La luce azzurra gli metteva intorno alle radici dei capelli una specie di scintillamento.

Ella stava un passo lontano da lui, un passo lontano dal morto, e teneva le braccia contro il petto, incrociate per i polsi.

— «Giorgio...» — profferì, non per chiamarlo, ma quasi per accertarsi che fosse ben lui.

Poi allungò la mano e lambì la coltre, lievemente, ritraendola con velocità...

Sì, avrebbe voluto, dal suo cuore di sorella, e nonostante la presenza dell'altro, mandargli un timido saluto, profferire per lui una dolce parola, toccarlo con una carezza lieve, posare la bocca su la sua fronte che non ricordava più... Adesso le pareva necessario di fargli conoscere il suo dolore, e dirgli, se pure non udisse: — Povero, povero amico mio...

E s'avvide che s'erano lasciati senza una parola di commiato, senza un bacio nè una confidenza nè un secreto, senz'una di quelle parole conclusive che fanno men buia la morte a chi vi sprofonda e a chi guarda morire...

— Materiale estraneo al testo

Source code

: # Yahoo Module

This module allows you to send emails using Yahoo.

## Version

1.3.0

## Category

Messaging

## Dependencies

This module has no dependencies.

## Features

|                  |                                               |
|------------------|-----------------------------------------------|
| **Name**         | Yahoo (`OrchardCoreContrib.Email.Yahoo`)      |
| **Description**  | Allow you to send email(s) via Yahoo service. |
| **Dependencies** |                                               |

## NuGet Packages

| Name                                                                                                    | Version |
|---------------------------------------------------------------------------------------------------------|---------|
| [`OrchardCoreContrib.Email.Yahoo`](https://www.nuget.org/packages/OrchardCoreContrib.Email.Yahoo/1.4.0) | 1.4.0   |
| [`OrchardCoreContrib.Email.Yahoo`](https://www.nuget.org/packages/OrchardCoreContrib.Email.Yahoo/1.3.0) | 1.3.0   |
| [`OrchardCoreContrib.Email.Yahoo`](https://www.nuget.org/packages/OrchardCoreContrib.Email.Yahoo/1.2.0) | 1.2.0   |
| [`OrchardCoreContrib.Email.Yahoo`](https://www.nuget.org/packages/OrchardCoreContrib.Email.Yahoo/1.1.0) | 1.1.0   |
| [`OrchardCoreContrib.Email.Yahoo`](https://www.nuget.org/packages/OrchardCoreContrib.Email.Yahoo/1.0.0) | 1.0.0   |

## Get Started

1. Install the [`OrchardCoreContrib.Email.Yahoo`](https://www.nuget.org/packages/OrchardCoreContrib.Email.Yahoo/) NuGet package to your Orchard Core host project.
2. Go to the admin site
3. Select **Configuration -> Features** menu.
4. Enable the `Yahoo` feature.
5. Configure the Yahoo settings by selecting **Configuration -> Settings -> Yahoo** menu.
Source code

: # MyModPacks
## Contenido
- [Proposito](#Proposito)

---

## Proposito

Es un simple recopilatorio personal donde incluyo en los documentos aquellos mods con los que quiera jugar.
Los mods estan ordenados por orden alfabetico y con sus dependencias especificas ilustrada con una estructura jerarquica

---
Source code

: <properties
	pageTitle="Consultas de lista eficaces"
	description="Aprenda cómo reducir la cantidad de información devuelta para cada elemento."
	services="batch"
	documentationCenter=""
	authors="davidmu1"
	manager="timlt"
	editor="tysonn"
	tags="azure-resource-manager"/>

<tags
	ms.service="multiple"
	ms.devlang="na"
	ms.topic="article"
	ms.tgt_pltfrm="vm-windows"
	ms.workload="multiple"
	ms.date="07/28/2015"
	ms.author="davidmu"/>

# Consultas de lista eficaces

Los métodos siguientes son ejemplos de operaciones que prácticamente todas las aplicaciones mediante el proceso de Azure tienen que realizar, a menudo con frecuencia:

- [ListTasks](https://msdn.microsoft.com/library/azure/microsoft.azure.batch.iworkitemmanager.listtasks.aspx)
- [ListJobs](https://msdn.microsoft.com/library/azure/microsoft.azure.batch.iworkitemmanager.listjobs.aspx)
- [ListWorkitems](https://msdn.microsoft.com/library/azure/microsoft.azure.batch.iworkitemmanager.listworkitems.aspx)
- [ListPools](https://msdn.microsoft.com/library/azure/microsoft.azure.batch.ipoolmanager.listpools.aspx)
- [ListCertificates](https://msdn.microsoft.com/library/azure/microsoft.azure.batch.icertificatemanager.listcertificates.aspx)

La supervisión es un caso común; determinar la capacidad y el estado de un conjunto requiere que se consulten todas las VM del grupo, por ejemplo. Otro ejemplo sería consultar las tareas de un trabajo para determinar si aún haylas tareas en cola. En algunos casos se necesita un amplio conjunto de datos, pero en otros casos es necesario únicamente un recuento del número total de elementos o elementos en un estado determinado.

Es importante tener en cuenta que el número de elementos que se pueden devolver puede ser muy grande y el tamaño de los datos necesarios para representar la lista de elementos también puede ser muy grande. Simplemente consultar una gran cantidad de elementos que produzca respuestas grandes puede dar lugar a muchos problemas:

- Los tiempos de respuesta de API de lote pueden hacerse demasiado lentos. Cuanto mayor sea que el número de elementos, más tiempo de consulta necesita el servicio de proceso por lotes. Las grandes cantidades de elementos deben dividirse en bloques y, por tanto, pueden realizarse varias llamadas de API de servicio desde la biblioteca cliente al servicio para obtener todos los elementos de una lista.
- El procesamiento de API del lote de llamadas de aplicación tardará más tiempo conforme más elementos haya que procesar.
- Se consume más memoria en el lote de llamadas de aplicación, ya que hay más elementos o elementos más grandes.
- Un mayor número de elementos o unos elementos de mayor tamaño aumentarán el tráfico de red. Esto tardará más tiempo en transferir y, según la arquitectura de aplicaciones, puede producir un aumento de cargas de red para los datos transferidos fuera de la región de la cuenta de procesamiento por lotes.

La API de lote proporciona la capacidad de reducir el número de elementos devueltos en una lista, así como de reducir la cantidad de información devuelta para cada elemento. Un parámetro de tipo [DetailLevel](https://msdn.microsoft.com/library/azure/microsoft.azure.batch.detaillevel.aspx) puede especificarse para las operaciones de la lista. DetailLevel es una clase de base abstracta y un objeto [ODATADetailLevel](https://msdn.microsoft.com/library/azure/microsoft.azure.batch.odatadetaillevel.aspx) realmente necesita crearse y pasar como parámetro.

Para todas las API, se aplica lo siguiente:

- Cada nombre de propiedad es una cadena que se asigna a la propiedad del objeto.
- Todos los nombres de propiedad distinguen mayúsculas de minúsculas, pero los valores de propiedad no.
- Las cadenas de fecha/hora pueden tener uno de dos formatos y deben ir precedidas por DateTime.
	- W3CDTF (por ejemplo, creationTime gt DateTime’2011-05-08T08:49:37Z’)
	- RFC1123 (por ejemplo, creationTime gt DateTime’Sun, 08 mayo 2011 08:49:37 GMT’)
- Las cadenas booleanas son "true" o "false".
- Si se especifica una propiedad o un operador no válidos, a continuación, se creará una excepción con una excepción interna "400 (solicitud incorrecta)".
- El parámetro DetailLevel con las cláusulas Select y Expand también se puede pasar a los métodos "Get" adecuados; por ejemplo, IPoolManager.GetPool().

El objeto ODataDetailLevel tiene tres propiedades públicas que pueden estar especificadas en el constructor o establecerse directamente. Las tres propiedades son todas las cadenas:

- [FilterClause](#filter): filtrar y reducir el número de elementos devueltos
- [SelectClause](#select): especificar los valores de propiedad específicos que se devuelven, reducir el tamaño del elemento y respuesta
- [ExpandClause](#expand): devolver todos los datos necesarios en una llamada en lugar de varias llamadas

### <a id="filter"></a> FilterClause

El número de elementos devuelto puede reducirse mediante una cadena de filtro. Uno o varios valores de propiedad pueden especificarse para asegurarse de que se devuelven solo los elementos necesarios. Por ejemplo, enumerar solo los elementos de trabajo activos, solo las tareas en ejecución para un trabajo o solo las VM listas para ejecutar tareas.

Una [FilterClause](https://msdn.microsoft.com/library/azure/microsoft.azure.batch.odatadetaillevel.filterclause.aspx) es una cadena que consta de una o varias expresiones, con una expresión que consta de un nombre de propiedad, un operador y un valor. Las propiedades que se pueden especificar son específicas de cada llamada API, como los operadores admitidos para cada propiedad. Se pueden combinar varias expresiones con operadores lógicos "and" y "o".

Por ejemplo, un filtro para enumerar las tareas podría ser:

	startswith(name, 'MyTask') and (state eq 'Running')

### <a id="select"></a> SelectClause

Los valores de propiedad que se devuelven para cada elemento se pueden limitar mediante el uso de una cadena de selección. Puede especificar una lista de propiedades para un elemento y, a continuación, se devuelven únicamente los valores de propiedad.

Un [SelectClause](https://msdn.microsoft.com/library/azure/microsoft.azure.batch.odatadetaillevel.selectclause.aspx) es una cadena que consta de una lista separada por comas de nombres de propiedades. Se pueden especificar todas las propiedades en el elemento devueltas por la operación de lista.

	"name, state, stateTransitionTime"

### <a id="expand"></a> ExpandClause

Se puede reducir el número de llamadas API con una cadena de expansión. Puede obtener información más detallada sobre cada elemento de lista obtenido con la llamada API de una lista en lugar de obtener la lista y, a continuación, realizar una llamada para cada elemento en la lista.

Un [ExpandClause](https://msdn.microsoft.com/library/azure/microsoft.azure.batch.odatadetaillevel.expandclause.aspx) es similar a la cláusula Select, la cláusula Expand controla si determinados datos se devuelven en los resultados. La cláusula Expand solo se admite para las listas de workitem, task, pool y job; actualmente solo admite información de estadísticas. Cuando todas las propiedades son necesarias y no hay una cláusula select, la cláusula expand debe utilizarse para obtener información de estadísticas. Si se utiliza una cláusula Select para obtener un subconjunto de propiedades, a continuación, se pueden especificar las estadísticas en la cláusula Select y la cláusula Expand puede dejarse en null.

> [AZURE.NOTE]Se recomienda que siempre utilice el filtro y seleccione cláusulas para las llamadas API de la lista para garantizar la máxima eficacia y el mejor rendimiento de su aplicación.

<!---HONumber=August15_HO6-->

— «Sì, mi hai chiamata e non c'ero! hai voluto vedermi e non c'ero! Hai voluto forse confidare a me sola un ultimo desiderio e non t'ho potuto ascoltare... Da te non ho inteso mai, mai, che parole d'amore...»

— «Vedi, com'è tranquillo?...»

Ella era inginocchiata sopra un ginocchio solo, ma su l'altro teneva un gomito e nei palmi la fronte.